Academy of Creative and Performing Arts (ACPA)
After the PhD: Career prospect
What are the career prospects after the PhD?
After the PhD: Career prospect
Leiden University offers training on competences, networking, negotiating, job interviews, writing research proposals, and entrepreneurship. The Graduate School organized a PhD career event in 2018. Most of ACPA alumni continue their career as professional artists. Their research has often strengthened their career as it offers new insights, not only in the work of the maker but also in music, art and design in the broader sense; the research contributes to knowledge about art/design/music and the international discourse in the field of research.
Some of the alumni have obtained (research) positions in Higher Arts Education Institutes (in and outside the Netherlands), and a few have obtained positions at research universities, thereby strengthening the position of artistic research within academia. See for the ‘afterlife’ of a few ACPA alumni 2012-2017 the Alumni in the picture-page.

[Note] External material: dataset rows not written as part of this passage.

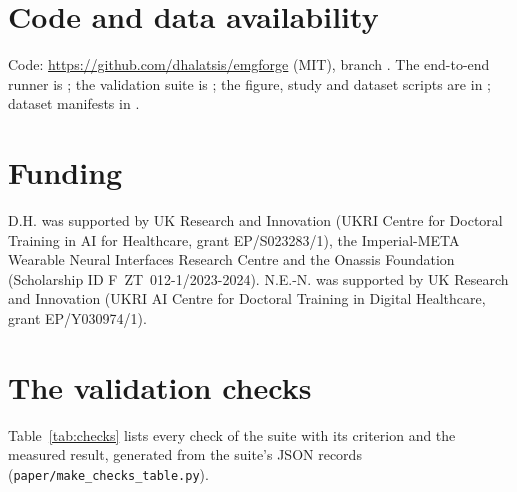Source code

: \documentclass[11pt,a4paper]{article}
\newcommand{\repo}{\url{https://github.com/dhalatsis/emgforge}}
\begin{document}
\section*{Code and data availability}
Code: \repo{} (MIT), branch . The end-to-end runner is
; the validation suite is
; the figure, study and dataset scripts are in
; dataset manifests in .

\section*{Funding}
D.H. was supported by UK Research and Innovation (UKRI Centre for Doctoral Training in AI
for Healthcare, grant EP/S023283/1), the Imperial-META Wearable Neural Interfaces Research
Centre and the Onassis Foundation (Scholarship ID F~ZT~012-1/2023-2024). N.E.-N. was
supported by UK Research and Innovation (UKRI AI Centre for Doctoral Training in Digital
Healthcare, grant EP/Y030974/1).

\FloatBarrier



\appendix
\section{The validation checks}
\label{app:checks}
Table~\ref{tab:checks} lists every check of the suite with its criterion and the measured
result, generated from the suite's JSON records (\texttt{paper/make\_checks\_table.py}).
\small
{}
\normalsize
\end{document}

Artistic research and society
Bringing art into academia (and academia into art) is not only an issue for contemplation in the philosophy of science or in the policy of higher education. It also prompt us to rethink what art and academia are or could be in contemporary society. Bridging the gap between two domains of life, which have been institutionally and theoretically separated since the late modern period, is topical in a period where contemporary art touches upon other life domains, including the domain of knowledge, and where academia reaches out to society, including art. Art thereby transcends its former limits, aiming through the research to contribute to thinking and understanding; academia, for its part, opens up its boundaries to forms of thinking and understanding that are interwoven with artistic practices. These ‘border violations’ have relevance for and impact on how artists and scholars operating on that border define themselves. Artistic research is therefore not only relevant for the domain of research, for academia, but just as much for society, i.e. for the art world and the world beyond art.